The twenty-eight stories that make up Chiral Mad are all quite good. I will not go into all of them but will touch on my favorites.

I was not blown away by the lead story, Ian Shoebridge’s somewhat hallucinogenic “White Pills,” and worried I’d be wading through a volume full of that sort of thing; but the second tale, by Gord Rollo, laid my fears to rest. His “Lost in a Field of Paper Flowers” is a tragic tale of transcendental revenge that made me smile. A dark little smile.

Gary McMahon delivers another sliver of shimmering disturbia and repressed memory with “Seven Pictures in an Album.” While Monica O’Rourke’s “Five Adjectives” is a brutal diorama of denial and avoidance. Chris Hertz gives us firebug lovers in “There Are Embers.”

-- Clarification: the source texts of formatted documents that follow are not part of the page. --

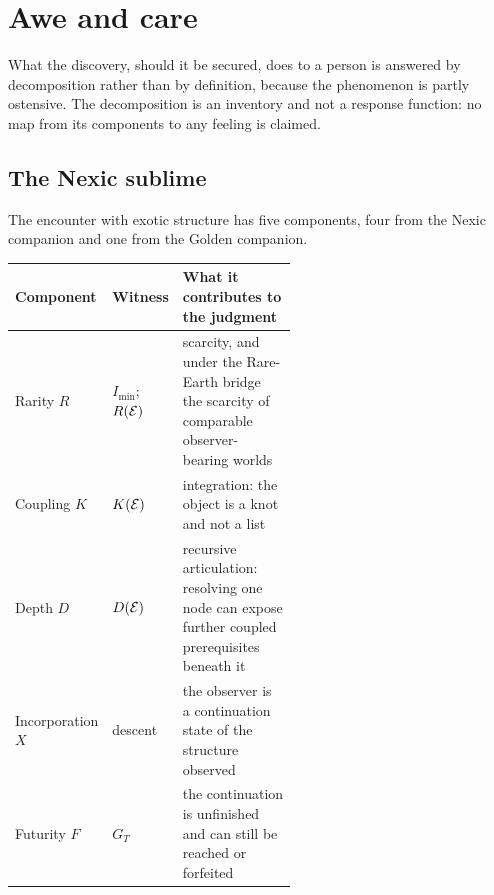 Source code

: \section{Awe and care}\label{sec:sublime}

What the discovery, should it be secured, does to a person is answered by
decomposition rather than by definition, because the phenomenon is partly
ostensive. The decomposition is an inventory and not a response function: no
map from its components to any feeling is claimed.

\subsection*{The Nexic sublime}

The encounter with exotic structure has five components, four from the Nexic
companion and one from the Golden companion.

\begin{center}\small
\begin{tabular}{@{}llp{0.56\linewidth}@{}}
\toprule
Component & Witness & What it contributes to the judgment\\
\midrule
Rarity $R$ & $I_{\min}$; $R(\Ec)$ & scarcity, and under the Rare-Earth bridge the scarcity of comparable observer-bearing worlds\\
Coupling $K$ & $K(\Ec)$ & integration: the object is a knot and not a list\\
Depth $D$ & $D(\Ec)$ & recursive articulation: resolving one node can expose further coupled prerequisites beneath it\\
Incorporation $X$ & descent & the observer is a continuation state of the structure observed\\
Futurity $F$ & $G_T$ & the continuation is unfinished and can still be reached or forfeited\\
\bottomrule
\end{tabular}
\end{center}

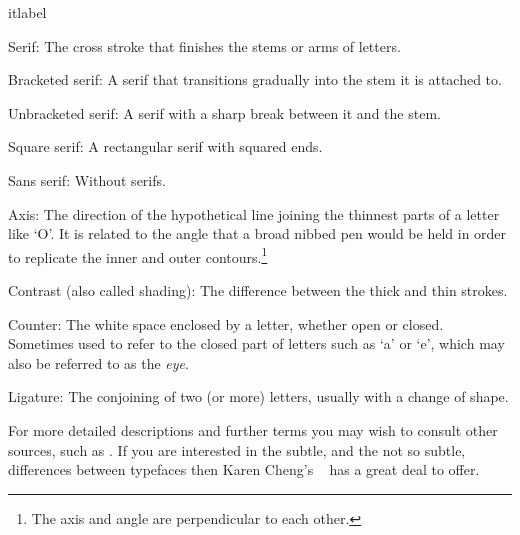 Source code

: \documentclass[10pt,a4paper,oneside,extrafontsizes]{memoir}%
\begin{document}
\begin{paracol}{2}
\switchEng
\begin{labelled}{itlabel}
\item[Serif:] The cross stroke that finishes the stems or arms of letters.
\item[Bracketed serif:] A serif that transitions gradually into 
     the stem it is attached to.
\item[Unbracketed serif:] A serif with a sharp break between 
      it and the stem.
\item[Square serif:] A rectangular serif with squared ends.
\item[Sans serif:] Without serifs.
\item[Axis:] The direction of the hypothetical line joining the thinnest 
             parts of a letter like `O'. It is related to the angle that
             a broad nibbed pen would be held in order to replicate the
             inner and outer contours.\footnote{The axis and angle are 
             perpendicular to each other.}
\item[Contrast (also called shading):] The 
              difference between the thick and thin strokes.
\item[Counter:] The white space enclosed by a letter, 
                whether open or closed.
                Sometimes used to refer to the closed part of letters such
                as `a' or `e', which may also be referred to as the 
               \textit{eye}.
\item[Ligature:] The conjoining of two (or more) letters, 
                 usually with a change of shape.
\end{labelled}


For more detailed descriptions and further terms
you may wish to consult other sources, such as 
\autocite{BRINGHURST99,LAWSONAGNER90,MEGGS00}. If you are interested in the
subtle, and the not so subtle, differences between typefaces then Karen 
Cheng's ~\autocite{CHENG05} has a great deal to offer.


\end{paracol}
\end{document}
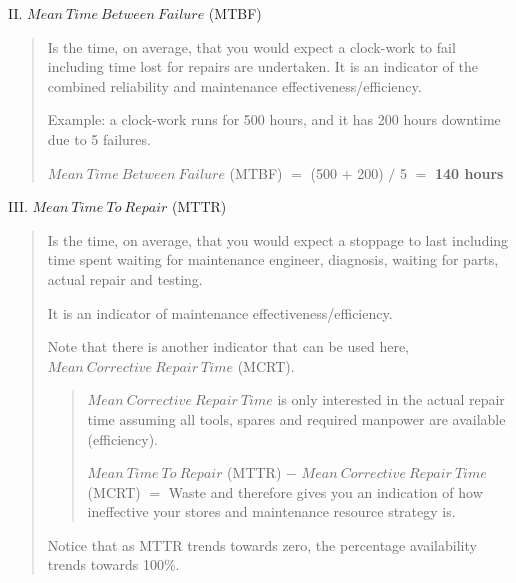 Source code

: II. $Mean~Time~Between~Failure$ (MTBF) 

\begin{quote}
Is the time, on average, that you would expect a clock-work to fail including time lost for repairs are undertaken. It is an indicator of the combined reliability and maintenance effectiveness/efficiency.

Example: a clock-work runs for 500 hours, and it has 200 hours downtime due to 5 failures.

$Mean~Time~Between~Failure$ (MTBF) $=$ (500 $+$ 200) $/$ 5 $=$ \textbf{140 hours}                               \end{quote} 

III. $Mean~Time~To~Repair$ (MTTR) 

\begin{quote}
Is the time, on average, that you would expect a stoppage to last including time spent waiting for maintenance engineer, diagnosis, waiting for parts, actual repair and testing. 

It is an indicator of maintenance effectiveness/efficiency. 

Note that there is another indicator that can be used here, $Mean~Corrective~Repair~Time$ (MCRT). 
\begin{quote}
$Mean~Corrective~Repair~Time$ is only interested in the actual repair time assuming all tools, spares and required manpower are available (efficiency).

$Mean~Time~To~Repair$ (MTTR) $-$  $Mean~Corrective~Repair~Time$ (MCRT)  $=$  Waste and therefore gives you an indication of how ineffective your stores and maintenance resource strategy is.                                                                                                                                                                                                                                                                                                                                                                                                                                                                                                                                                                                                        \end{quote} 

Notice that as MTTR trends towards zero, the percentage availability trends towards 100\%.

\end{quote}

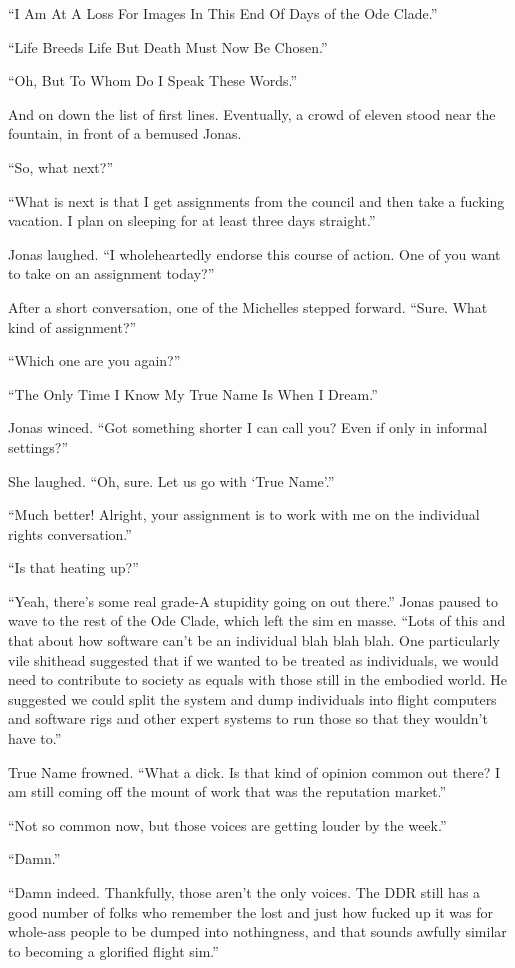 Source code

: ``I Am At A Loss For Images In This End Of Days of the Ode Clade.''

``Life Breeds Life But Death Must Now Be Chosen.''

``Oh, But To Whom Do I Speak These Words.''

And on down the list of first lines. Eventually, a crowd of eleven stood near the fountain, in front of a bemused Jonas.

``So, what next?''

``What is next is that I get assignments from the council and then take a fucking vacation. I plan on sleeping for at least three days straight.''

Jonas laughed. ``I wholeheartedly endorse this course of action. One of you want to take on an assignment today?''

After a short conversation, one of the Michelles stepped forward. ``Sure. What kind of assignment?''

``Which one are you again?''

``The Only Time I Know My True Name Is When I Dream.''

Jonas winced. ``Got something shorter I can call you? Even if only in informal settings?''

She laughed. ``Oh, sure. Let us go with `True Name'.''

``Much better! Alright, your assignment is to work with me on the individual rights conversation.''

``Is that heating up?''

``Yeah, there's some real grade-A stupidity going on out there.'' Jonas paused to wave to the rest of the Ode Clade, which left the sim en masse. ``Lots of this and that about how software can't be an individual blah blah blah. One particularly vile shithead suggested that if we wanted to be treated as individuals, we would need to contribute to society as equals with those still in the embodied world. He suggested we could split the system and dump individuals into flight computers and software rigs and other expert systems to run those so that they wouldn't have to.''

True Name frowned. ``What a dick. Is that kind of opinion common out there? I am still coming off the mount of work that was the reputation market.''

``Not so common now, but those voices are getting louder by the week.''

``Damn.''

``Damn indeed. Thankfully, those aren't the only voices. The DDR still has a good number of folks who remember the lost and just how fucked up it was for whole-ass people to be dumped into nothingness, and that sounds awfully similar to becoming a glorified flight sim.''

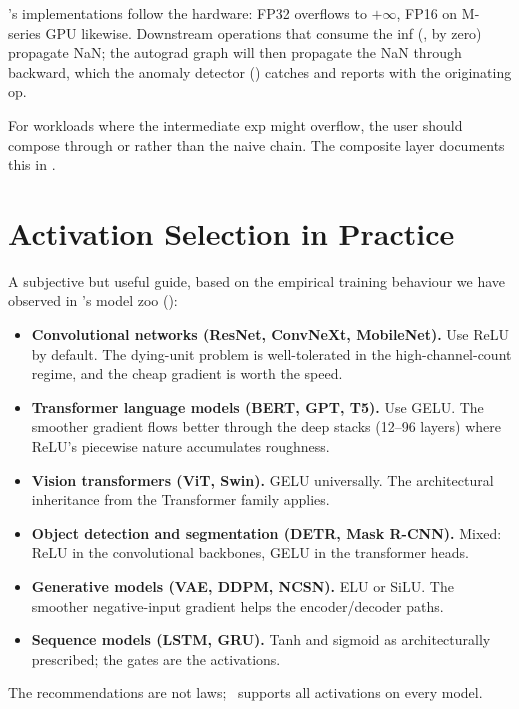 \Lucid's implementations follow the hardware: FP32 
overflows to $+\infty$, FP16  on M-series GPU likewise.
Downstream operations that consume the inf (, 
by zero) propagate NaN; the autograd graph will then propagate the
NaN through backward, which the anomaly detector
() catches and
reports with the originating op.

For workloads where the intermediate exp might overflow, the user
should compose through  or  rather
than the naive chain. The composite layer documents this in
.

\section{Activation Selection in Practice}
\label{sec:unary_functions:selection}

A subjective but useful guide, based on the empirical training
behaviour we have observed in \Lucid's model zoo
():

\begin{itemize}
  \item \textbf{Convolutional networks (ResNet, ConvNeXt, MobileNet).}
    Use ReLU by default. The dying-unit problem is well-tolerated
    in the high-channel-count regime, and the cheap gradient is
    worth the speed.
  \item \textbf{Transformer language models (BERT, GPT, T5).}
    Use GELU. The smoother gradient flows better through the
    deep stacks (12--96 layers) where ReLU's piecewise nature
    accumulates roughness.
  \item \textbf{Vision transformers (ViT, Swin).} GELU
    universally. The architectural inheritance from the Transformer
    family applies.
  \item \textbf{Object detection and segmentation (DETR, Mask
    R-CNN).} Mixed: ReLU in the convolutional backbones, GELU in
    the transformer heads.
  \item \textbf{Generative models (VAE, DDPM, NCSN).} ELU or SiLU.
    The smoother negative-input gradient helps the
    encoder/decoder paths.
  \item \textbf{Sequence models (LSTM, GRU).} Tanh and sigmoid as
    architecturally prescribed; the gates are the activations.
\end{itemize}

The recommendations are not laws; \Lucid\ supports all activations
on every model.

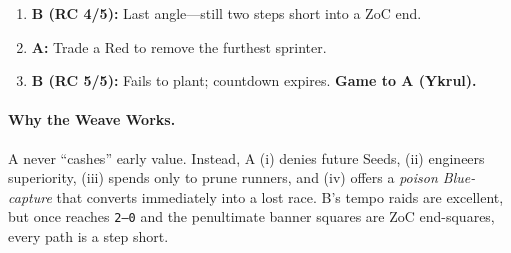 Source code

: \begin{multicols}{2}
\begin{enumerate}[leftmargin=*,itemsep=0.35em,label=\textbf{M\arabic*:}]
\item \textbf{B (RC 4/5):} Last angle—still two steps short into a ZoC end.

\item \textbf{A:} Trade a Red to remove the furthest sprinter.

\item \textbf{B (RC 5/5):} Fails to plant; countdown expires. \textbf{Game to A (Ykrul).}

\end{enumerate}
\end{multicols}

\paragraph{Why the Weave Works.}
A never “cashes” early value. Instead, A (i) denies future Seeds, (ii) engineers \CapC{} superiority, (iii) spends \SC{} only to prune runners, and (iv) offers a \emph{poison Blue-capture} that converts immediately into a lost \RC{} race. B’s tempo raids are excellent, but once \CapC{} reaches \texttt{2--0} and the penultimate banner squares are ZoC end-squares, every path is a step short.

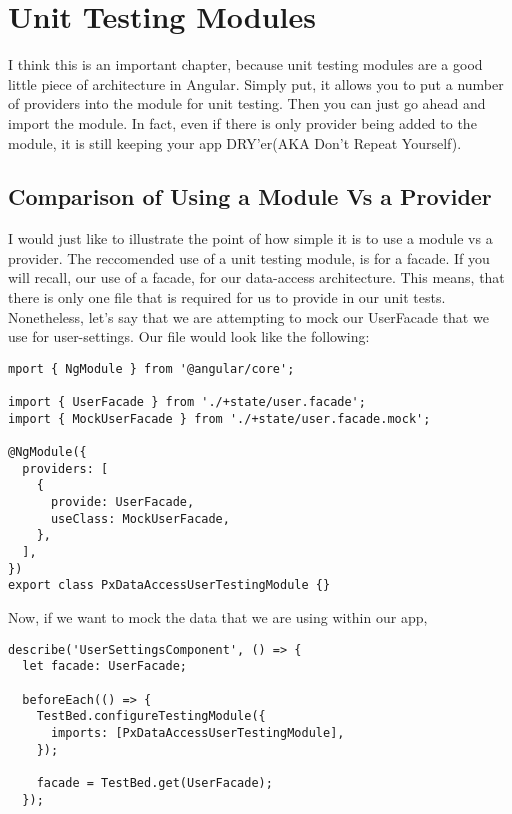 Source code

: \maketitle{}
\section{ Unit Testing Modules }
I think this is an important chapter, because unit testing modules are a good
little piece of architecture in Angular. Simply put, it allows you to put a
number of providers into the module for unit testing. Then you can just go
ahead and import the module. In fact, even if there is only provider being
added to the module, it is still keeping your app DRY'er(AKA Don't Repeat
Yourself).

\subsection{Comparison of Using a Module Vs a Provider}
I would just like to illustrate the point of how simple it is to use a module
vs a provider. The reccomended use of a unit testing module, is for a facade.
If you will recall, our use of a facade, for our data-access architecture. This
means, that there is only one file that is required for us to provide in our
unit tests. Nonetheless, let's say that we are attempting to mock our UserFacade
that we use for user-settings. Our file would look like the following:

\begin{lstlisting}
mport { NgModule } from '@angular/core';

import { UserFacade } from './+state/user.facade';
import { MockUserFacade } from './+state/user.facade.mock';

@NgModule({
  providers: [
    {
      provide: UserFacade,
      useClass: MockUserFacade,
    },
  ],
})
export class PxDataAccessUserTestingModule {}
\end{lstlisting}

Now, if we want to mock the data that we are using within our app,

\begin{lstlisting}
describe('UserSettingsComponent', () => {
  let facade: UserFacade;

  beforeEach(() => {
    TestBed.configureTestingModule({
      imports: [PxDataAccessUserTestingModule],
    });

    facade = TestBed.get(UserFacade);
  });
\end{lstlisting}


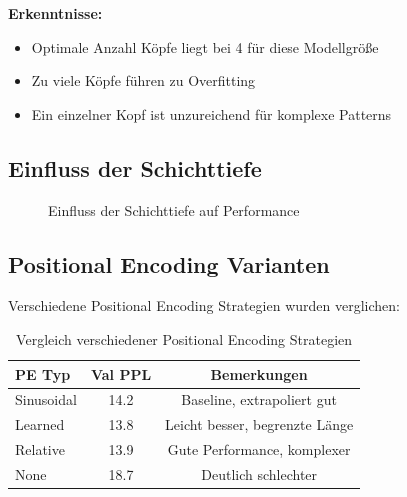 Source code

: \textbf{Erkenntnisse:}
\begin{itemize}
    \item Optimale Anzahl Köpfe liegt bei 4 für diese Modellgröße
    \item Zu viele Köpfe führen zu Overfitting
    \item Ein einzelner Kopf ist unzureichend für komplexe Patterns
\end{itemize}

\subsection{Einfluss der Schichttiefe}

\begin{figure}[h]
\centering
{}
\caption{Einfluss der Schichttiefe auf Performance}
\label{fig:depth_ablation}
\end{figure}

\subsection{Positional Encoding Varianten}

Verschiedene Positional Encoding Strategien wurden verglichen:

\begin{table}[h]
\centering
\begin{tabular}{|l|c|c|}
\hline
\textbf{PE Typ} & \textbf{Val PPL} & \textbf{Bemerkungen} \\
\hline
Sinusoidal & 14.2 & Baseline, extrapoliert gut \\
Learned & 13.8 & Leicht besser, begrenzte Länge \\
Relative & 13.9 & Gute Performance, komplexer \\
None & 18.7 & Deutlich schlechter \\
\hline
\end{tabular}
\caption{Vergleich verschiedener Positional Encoding Strategien}
\label{tab:positional_encoding_comparison}
\end{table}

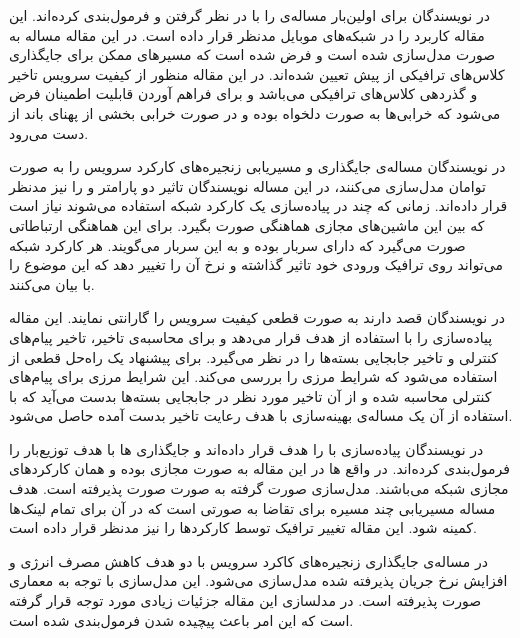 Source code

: در \cite{Yu2017}
نویسندگان برای اولین‌بار مساله‌ی  را
با در نظر گرفتن  و 
فرمول‌بندی کرده‌اند.
این مقاله کاربرد  را در شبکه‌های موبایل مدنظر قرار داده است.
در این مقاله مساله به صورت 
مدل‌سازی شده است و فرض شده است که مسیرهای ممکن برای جایگذاری کلاس‌های ترافیکی از پیش تعیین شده‌اند.
در این مقاله منظور از کیفیت سرویس تاخیر و گذردهی کلاس‌های ترافیکی می‌باشد و 
برای فراهم آوردن قابلیت اطمینان فرض می‌شود که خرابی‌ها به صورت دلخواه بوده و در صورت خرابی‌
بخشی از پهنای باند از دست می‌رود.


در \cite{Huang2017}
نویسندگان مساله‌ی جایگذاری و مسیریابی زنجیره‌های کارکرد سرویس را به صورت توامان مدل‌سازی می‌کنند،
در این مساله نویسندگان تاثیر دو پارامتر  و 
را نیز مدنظر قرار داده‌اند.
زمانی که چند  در پیاده‌سازی یک کارکرد شبکه استفاده می‌شوند
نیاز است که بین این ماشین‌های مجازی هماهنگی صورت بگیرد.
برای این هماهنگی ارتباطاتی صورت می‌گیرد که دارای سربار بوده و به این سربار
 می‌گویند.
هر کارکرد شبکه می‌تواند روی ترافیک ورودی خود تاثیر گذاشته و نرخ آن را تغییر دهد
که این موضوع را با  بیان می‌کنند.

در \cite{Chen2017}
نویسندگان قصد دارند به صورت قطعی کیفیت سرویس را گارانتی نمایند.
این مقاله پیاده‌سازی  را با استفاده از  هدف قرار می‌دهد
و برای محاسبه‌ی تاخیر، تاخیر پیام‌های کنترلی  و
تاخیر جابجایی بسته‌ها را در نظر می‌گیرد.
برای پیشنهاد یک راه‌حل قطعی از 
استفاده می‌شود که شرایط مرزی را بررسی می‌کند.
این شرایط مرزی برای پیام‌های کنترلی محاسبه شده
و از آن تاخیر مورد نظر در جابجایی بسته‌ها بدست می‌آید
که با استفاده از آن یک مساله‌ی بهینه‌سازی با هدف رعایت تاخیر بدست آمده حاصل می‌شود.

در \cite{Ma2017}
نویسندگان پیاده‌سازی  با 
را هدف قرار داده‌اند و جایگذاری ها
با هدف توزیع‌بار را فرمول‌بندی کرده‌اند.
در واقع ها
در این مقاله به صورت مجازی بوده و همان کارکردهای مجازی شبکه می‌باشند.
مدل‌سازی صورت گرفته به صورت  صورت پذیرفته است.
هدف مساله مسیریابی چند مسیره برای تقاضا به صورتی است که در آن
 برای تمام لینک‌ها کمینه شود.
این مقاله تغییر ترافیک توسط کارکردها را نیز مدنظر قرار داده است.

در \cite{Jang2017}
مساله‌ی جایگذاری زنجیره‌های کاکرد سرویس با دو هدف کاهش مصرف انرژی و افزایش نرخ جریان پذیرفته شده
مدل‌سازی می‌شود. این مدل‌سازی با توجه به معماری  صورت پذیرفته است.
در مدلسازی این مقاله جزئیات زیادی مورد توجه قرار گرفته است که این امر باعث پیچیده شدن
فرمول‌بندی شده است.

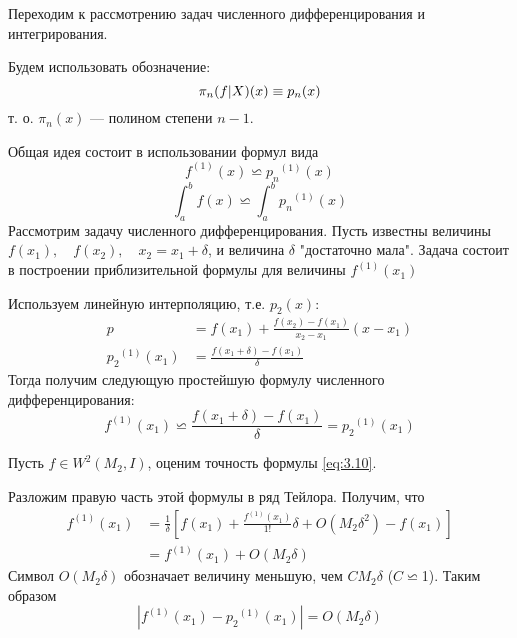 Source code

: \bigskip
Переходим к рассмотрению задач численного дифференцирования и интегрирования. 

Будем использовать обозначение:
\begin{equation}
	\pi_n(f|X)(x) \equiv p_n(x)\\
\end{equation}
т. о. $\pi_n(x)$ --- полином степени $n-1$.

Общая идея состоит в использовании формул вида 
\begin{equation}
	f^{(1)}(x) \backsimeq {p_n}^{(1)}(x)
\end{equation}
\begin{equation}
	\int_{a}^{b}f(x) \backsimeq \int_{a}^{b}{p_n}^{(1)}(x)
\end{equation}
Рассмотрим задачу численного дифференцирования. Пусть известны величины $f(x_1), \quad f(x_2), \quad x_2 = x_1 + \delta$, и величина $\delta$ "достаточно мала". Задача состоит в построении приблизительной формулы для величины $f^{(1)}(x_1)$

Используем линейную интерполяцию, т.е. $p_2(x)$:
\begin{equation}
	\begin{aligned}
	p &= f(x_1) + \frac{f(x_2) - f(x_1)}{x_2-x_1}(x-x_1) \\
	{p_2}^{(1)}(x_1) &= \frac{f(x_1+\delta) - f(x_1)}{\delta}
	\end{aligned}
\end{equation}
Тогда получим следующую простейшую формулу численного дифференцирования:
\begin{dmath} \label{eq:3.10}
	f^{(1)}(x_1) \backsimeq \frac{f(x_1 + \delta) - f(x_1)}{\delta} = {p_2}^{(1)}(x_1)
\end{dmath}

Пусть $f \in W^2(M_2, I)$, оценим точность формулы \ref{eq:3.10}.

Разложим правую часть этой формулы в ряд Тейлора. Получим, что
\begin{dmath} 
	\begin{aligned}
f^{(1)}(x_1) &= \frac{1}{\delta} [f(x_1) + \frac{f^{(1)}(x_1)}{1!}\delta + O(M_2\delta^2)-f(x_1)] \\
&= f^{(1)}(x_1) + O(M_2 \delta)
	\end{aligned}
\end{dmath}
Символ \textbf{$O(M_2\delta)$} обозначает величину меньшую, чем $CM_2\delta$ ($C\backsimeq$1). Таким образом
\begin{equation}
	|f^{(1)}(x_1) - {p_2}^{(1)}(x_1)| = O(M_2\delta)
\end{equation}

Eric J. Guingnard turns in “Experiments in An Isolation Tank,” a tale of inheritance, madness and perception, all darkly shaded in Lovecraftian hues.

In Julie Stipes’s “Not the Child,” a young mother sees the harbingers of death in her neighborhood and discovers it was not by accident. Jeff Strand’s “A Flawed Fantasy” takes the picking-up-a-strange-woman-at-a-bar trope and changes the game with a clever ending.

Jack Ketchum turns in a squirmy tale of marital discourse, nosebleeds, and strange visitations with “Amid the Walking Wounded.”

And then there is “Need,” by Gary A. Braunbeck. (Deep breath.) This might be the best short story I have read years. Its premise is simple: We are all saviors and we are all monsters. Told out of chronological order, it chronicles a tragedy in a town and the mark the heartbreaking event made on those who live there. It’s a haunting tale, one I found, and still find, playing on my mind. It hurts.

None of these stories are bad. Not a single one. Some resonated with me more than others, but that is to be expected. The writing is topnotch, and the subject matter is widely varied and innovative. These folks dug their toes in and went for big game. They have the trophies to show for it.

And if a collection of outstanding horror is not motivation enough for you to plunk down your hard earned money on Chiral Mad, I offer this enticement: All proceeds go to Down’s Syndrome charities. So buy a copy. And another for a friend or relative. Maybe a few more to sock away for Christmas gifts. Support the cause and read these stories.